**Problem statement:** Find the lines holding the string "that" in the data, then copy all of them.

[Information Boundary: Start]

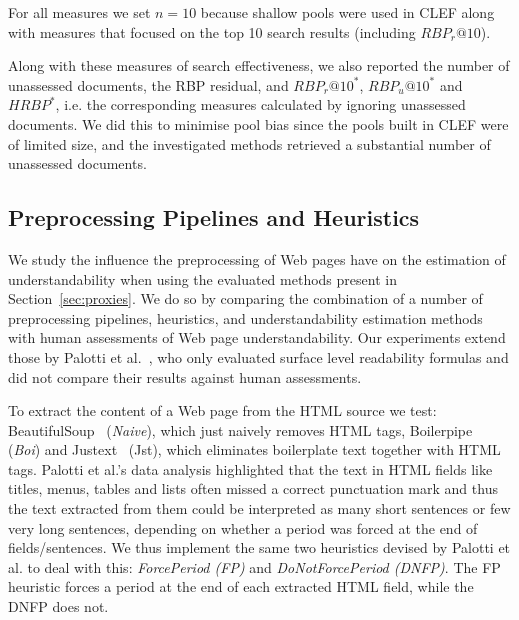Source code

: \noindent For all measures we set $n=10$ because shallow pools were used in CLEF along with measures that focused on the top 10 search results (including $RBP_r@10$).

Along with these measures of search effectiveness, we also reported the number of unassessed documents, the RBP residual, and  $RBP_r@10^*$, $RBP_u@10^*$ and $HRBP^*$, i.e. the corresponding measures calculated by ignoring unassessed documents. We did this to minimise pool bias since the pools built in CLEF were of limited size, and the investigated methods retrieved a substantial number of unassessed documents.


\subsection{Preprocessing Pipelines and Heuristics}
\label{sec:pipelines}

We study the influence the preprocessing of Web pages have on the estimation of understandability when using the evaluated methods present in Section~\ref{sec:proxies}. We do so by comparing the combination of a number of preprocessing pipelines, heuristics, and understandability estimation methods with human assessments of Web page understandability. 
Our experiments extend those by Palotti et al.~\cite{palotti15}, who only evaluated surface level readability formulas and did not compare their results against human assessments. 

To extract the content of a Web page from the HTML source we test: BeautifulSoup~\cite{bs4} (\textit{Naive}), which just naively removes HTML tags, Boilerpipe~\cite{kohlschutter10} (\textit{Boi}) and Justext~\cite{jan11} ({Jst}), which eliminates boilerplate text together with HTML tags. 
Palotti et al.'s data analysis highlighted that the text in HTML fields like titles, menus, tables and lists often missed a correct punctuation mark and thus the text extracted from them
could be interpreted as many short sentences or few very long sentences, depending on whether a period was forced at the end of fields/sentences. We thus implement the same two heuristics devised by Palotti et al. to deal with this: \textit{ForcePeriod (FP)} and \textit{DoNotForcePeriod (DNFP)}. The FP heuristic forces a period at the end of each extracted HTML field, while the DNFP does not.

[Information Boundary: End]

**Exercise answer:**
: \noindent For all measures we set $n=10$ because shallow pools were used in CLEF along with measures that focused on the top 10 search results (including $RBP_r@10$).
Palotti et al.'s data analysis highlighted that the text in HTML fields like titles, menus, tables and lists often missed a correct punctuation mark and thus the text extracted from them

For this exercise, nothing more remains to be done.